● **THE TASK**
Give the entries again exactly. Skip the pictures.

● **SUPPLIED MATERIAL**
════════════════════
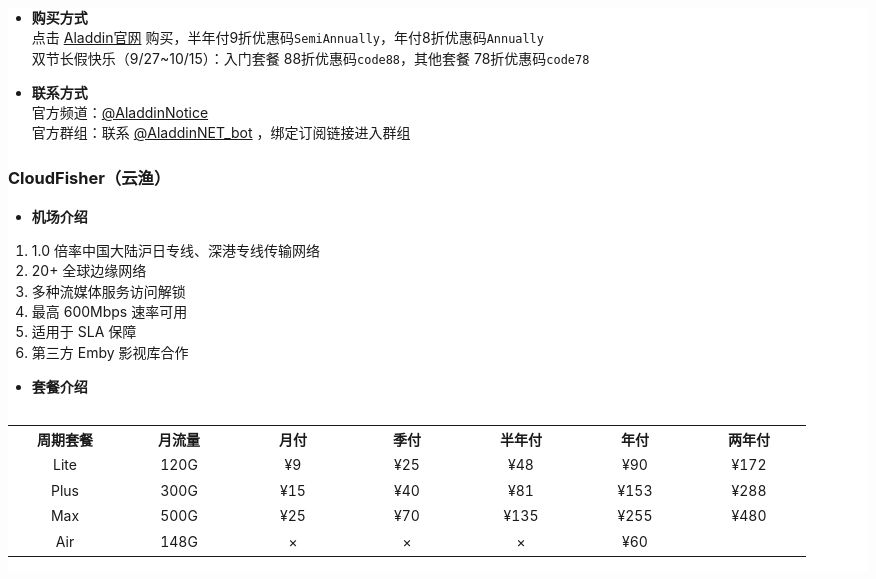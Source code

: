 - **购买方式**<br>
点击 [Aladdin官网](https://www.aladingnet.xyz/#/register?code=Jh3GWpym) 购买，半年付9折优惠码`SemiAnnually`，年付8折优惠码`Annually`<br>
双节长假快乐（9/27~10/15）：入门套餐 88折优惠码`code88`，其他套餐 78折优惠码`code78`<br>

- **联系方式**<br>
官方频道：[@AladdinNotice](https://t.me/AladdinNotice)<br>
官方群组：联系 [@AladdinNET_bot](https://t.me/AladdinNET_bot) ，绑定订阅链接进入群组<br>

### **CloudFisher（云渔）**

- **机场介绍**<br>
1. 1.0 倍率中国大陆沪日专线、深港专线传输网络<br>
2. 20+ 全球边缘网络<br>
3. 多种流媒体服务访问解锁<br>
4. 最高 600Mbps 速率可用<br>
5. 适用于 SLA 保障<br>
6. 第三方 Emby 影视库合作<br>

- **套餐介绍**<br>
<div style="overflow-x: auto;">
    <table style="white-space: nowrap;">
        <tr>
            <th width="100px" align="center">周期套餐</th>
            <th width="100px" align="center">月流量</th>
            <th width="100px" align="center">月付</th>
            <th width="100px" align="center">季付</th>
            <th width="100px" align="center">半年付</th>
            <th width="100px" align="center">年付</th>
            <th width="100px" align="center">两年付</th>
        </tr>
        <tr>
            <td align="center">Lite</td>
            <td align="center">120G</td>
            <td align="center">¥9</td>
            <td align="center">¥25</td>
            <td align="center">¥48</td>
            <td align="center">¥90</td>
            <td align="center">¥172</td>
        </tr>
        <tr>
            <td align="center">Plus</td>
            <td align="center">300G</td>
            <td align="center">¥15</td>
            <td align="center">¥40</td>
            <td align="center">¥81</td>
            <td align="center">¥153</td>
            <td align="center">¥288</td>
        </tr>
        <tr>
            <td align="center">Max</td>
            <td align="center">500G</td>
            <td align="center">¥25</td>
            <td align="center">¥70</td>
            <td align="center">¥135</td>
            <td align="center">¥255</td>
            <td align="center">¥480</td>
        </tr>
        <tr>
            <td align="center">Air</td>
            <td align="center">148G</td>
            <td align="center">×</td>
            <td align="center">×</td>
            <td align="center">×</td>
            <td align="center">¥60</td>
════════════════════
● **RESPONSE BELOW**
Source code

: - **购买方式**<br>
点击 [Aladdin官网](https://www.aladingnet.xyz/#/register?code=Jh3GWpym) 购买，半年付9折优惠码`SemiAnnually`，年付8折优惠码`Annually`<br>
双节长假快乐（9/27~10/15）：入门套餐 88折优惠码`code88`，其他套餐 78折优惠码`code78`<br>

- **联系方式**<br>
官方频道：[@AladdinNotice](https://t.me/AladdinNotice)<br>
官方群组：联系 [@AladdinNET_bot](https://t.me/AladdinNET_bot) ，绑定订阅链接进入群组<br>

### **CloudFisher（云渔）**

- **机场介绍**<br>
1. 1.0 倍率中国大陆沪日专线、深港专线传输网络<br>
2. 20+ 全球边缘网络<br>
3. 多种流媒体服务访问解锁<br>
4. 最高 600Mbps 速率可用<br>
5. 适用于 SLA 保障<br>
6. 第三方 Emby 影视库合作<br>

- **套餐介绍**<br>
<div style="overflow-x: auto;">
    <table style="white-space: nowrap;">
        <tr>
            <th width="100px" align="center">周期套餐</th>
            <th width="100px" align="center">月流量</th>
            <th width="100px" align="center">月付</th>
            <th width="100px" align="center">季付</th>
            <th width="100px" align="center">半年付</th>
            <th width="100px" align="center">年付</th>
            <th width="100px" align="center">两年付</th>
        </tr>
        <tr>
            <td align="center">Lite</td>
            <td align="center">120G</td>
            <td align="center">¥9</td>
            <td align="center">¥25</td>
            <td align="center">¥48</td>
            <td align="center">¥90</td>
            <td align="center">¥172</td>
        </tr>
        <tr>
            <td align="center">Plus</td>
            <td align="center">300G</td>
            <td align="center">¥15</td>
            <td align="center">¥40</td>
            <td align="center">¥81</td>
            <td align="center">¥153</td>
            <td align="center">¥288</td>
        </tr>
        <tr>
            <td align="center">Max</td>
            <td align="center">500G</td>
            <td align="center">¥25</td>
            <td align="center">¥70</td>
            <td align="center">¥135</td>
            <td align="center">¥255</td>
            <td align="center">¥480</td>
        </tr>
        <tr>
            <td align="center">Air</td>
            <td align="center">148G</td>
            <td align="center">×</td>
            <td align="center">×</td>
            <td align="center">×</td>
            <td align="center">¥60</td>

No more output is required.